Nikiforov Iu V, Lebedeva R N, Chudakov I E, Griaznov S V
Anesteziol Reanimatol. 1997 May-Jun(3):42-5.
Acetate hemodialysis (HD) with an artificial kidney an continuous hemofiltration were used in the treatment of 49 patients with the multiple organ failure syndrome (MOFS) developing as a complication of aortocoronary and mammary-coronary shunting and heart valve replacement. MOFS involved failure of the function of 3.5 +/- 0.2 vital organs on average. Acute circulatory disorders were observed in 100% of patients, acute renal failure in 75.5%, and perioperative myocardial infarction in 34.7%. In 93.9% of patients HD and HF were combined with forced ventilation of the lungs, in 97.9% with catecholamine infusion, in 26.5% with assisted circulation, and in 57.1% with the Swan-Ganz monitoring of the central hemodynamics and of oxygen transporting function of circulation.

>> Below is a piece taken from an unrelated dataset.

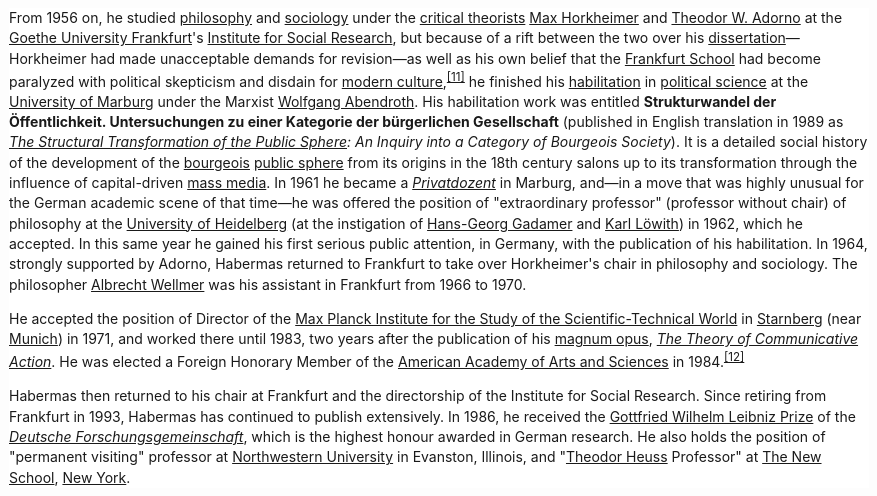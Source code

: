 From 1956 on, he studied [philosophy](https://en.wikipedia.org/wiki/Philosophy "Philosophy") and [sociology](https://en.wikipedia.org/wiki/Sociology "Sociology") under the [critical theorists](https://en.wikipedia.org/wiki/Critical_theorists "Critical theorists") [Max Horkheimer](https://en.wikipedia.org/wiki/Max_Horkheimer "Max Horkheimer") and [Theodor W. Adorno](https://en.wikipedia.org/wiki/Theodor_W._Adorno "Theodor W. Adorno") at the [Goethe University Frankfurt](https://en.wikipedia.org/wiki/Goethe_University_Frankfurt "Goethe University Frankfurt")'s [Institute for Social Research](https://en.wikipedia.org/wiki/Institute_for_Social_Research "Institute for Social Research"), but because of a rift between the two over his [dissertation](https://en.wikipedia.org/wiki/Dissertation "Dissertation")—Horkheimer had made unacceptable demands for revision—as well as his own belief that the [Frankfurt School](https://en.wikipedia.org/wiki/Frankfurt_School "Frankfurt School") had become paralyzed with political skepticism and disdain for [modern culture](https://en.wikipedia.org/wiki/Modern_culture "Modern culture"),<sup id="cite_ref-cjc352_11-0"><a href="https://en.wikipedia.org/wiki/J%C3%BCrgen_Habermas#cite_note-cjc352-11">[11]</a></sup> he finished his [habilitation](https://en.wikipedia.org/wiki/Habilitation "Habilitation") in [political science](https://en.wikipedia.org/wiki/Political_science "Political science") at the [University of Marburg](https://en.wikipedia.org/wiki/University_of_Marburg "University of Marburg") under the Marxist [Wolfgang Abendroth](https://en.wikipedia.org/wiki/Wolfgang_Abendroth "Wolfgang Abendroth"). His habilitation work was entitled __Strukturwandel der Öffentlichkeit. Untersuchungen zu einer Kategorie der bürgerlichen Gesellschaft__ (published in English translation in 1989 as _[The Structural Transformation of the Public Sphere](https://en.wikipedia.org/wiki/The_Structural_Transformation_of_the_Public_Sphere "The Structural Transformation of the Public Sphere"): An Inquiry into a Category of Bourgeois Society_). It is a detailed social history of the development of the [bourgeois](https://en.wikipedia.org/wiki/Bourgeois "Bourgeois") [public sphere](https://en.wikipedia.org/wiki/Public_sphere "Public sphere") from its origins in the 18th century salons up to its transformation through the influence of capital-driven [mass media](https://en.wikipedia.org/wiki/Mass_media "Mass media"). In 1961 he became a _[Privatdozent](https://en.wikipedia.org/wiki/Privatdozent "Privatdozent")_ in Marburg, and—in a move that was highly unusual for the German academic scene of that time—he was offered the position of "extraordinary professor" (professor without chair) of philosophy at the [University of Heidelberg](https://en.wikipedia.org/wiki/University_of_Heidelberg "University of Heidelberg") (at the instigation of [Hans-Georg Gadamer](https://en.wikipedia.org/wiki/Hans-Georg_Gadamer "Hans-Georg Gadamer") and [Karl Löwith](https://en.wikipedia.org/wiki/Karl_L%C3%B6with "Karl Löwith")) in 1962, which he accepted. In this same year he gained his first serious public attention, in Germany, with the publication of his habilitation. In 1964, strongly supported by Adorno, Habermas returned to Frankfurt to take over Horkheimer's chair in philosophy and sociology. The philosopher [Albrecht Wellmer](https://en.wikipedia.org/wiki/Albrecht_Wellmer "Albrecht Wellmer") was his assistant in Frankfurt from 1966 to 1970.

He accepted the position of Director of the [Max Planck Institute for the Study of the Scientific-Technical World](https://en.wikipedia.org/wiki/Max_Planck_Institute#Former_institutes "Max Planck Institute") in [Starnberg](https://en.wikipedia.org/wiki/Starnberg "Starnberg") (near [Munich](https://en.wikipedia.org/wiki/Munich "Munich")) in 1971, and worked there until 1983, two years after the publication of his [magnum opus](https://en.wikipedia.org/wiki/Masterpiece "Masterpiece"), _[The Theory of Communicative Action](https://en.wikipedia.org/wiki/The_Theory_of_Communicative_Action "The Theory of Communicative Action")_. He was elected a Foreign Honorary Member of the [American Academy of Arts and Sciences](https://en.wikipedia.org/wiki/American_Academy_of_Arts_and_Sciences "American Academy of Arts and Sciences") in 1984.<sup id="cite_ref-AAAS_12-0"><a href="https://en.wikipedia.org/wiki/J%C3%BCrgen_Habermas#cite_note-AAAS-12">[12]</a></sup>

Habermas then returned to his chair at Frankfurt and the directorship of the Institute for Social Research. Since retiring from Frankfurt in 1993, Habermas has continued to publish extensively. In 1986, he received the [Gottfried Wilhelm Leibniz Prize](https://en.wikipedia.org/wiki/Gottfried_Wilhelm_Leibniz_Prize "Gottfried Wilhelm Leibniz Prize") of the _[Deutsche Forschungsgemeinschaft](https://en.wikipedia.org/wiki/Deutsche_Forschungsgemeinschaft "Deutsche Forschungsgemeinschaft")_, which is the highest honour awarded in German research. He also holds the position of "permanent visiting" professor at [Northwestern University](https://en.wikipedia.org/wiki/Northwestern_University "Northwestern University") in Evanston, Illinois, and "[Theodor Heuss](https://en.wikipedia.org/wiki/Theodor_Heuss "Theodor Heuss") Professor" at [The New School](https://en.wikipedia.org/wiki/The_New_School "The New School"), [New York](https://en.wikipedia.org/wiki/New_York_City "New York City").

Multiple-modality intensive care resulted in survival of 21 (42.8%) patients. The survival of patients with MOFS depended on the number of involved organs, method of extracorporeal detoxication, and monitoring of central hemodynamics and oxygen-transporting function of the blood. Acute renal failure, respiratory distress syndrome, and shock deteriorated the prognosis for patients with MOFS.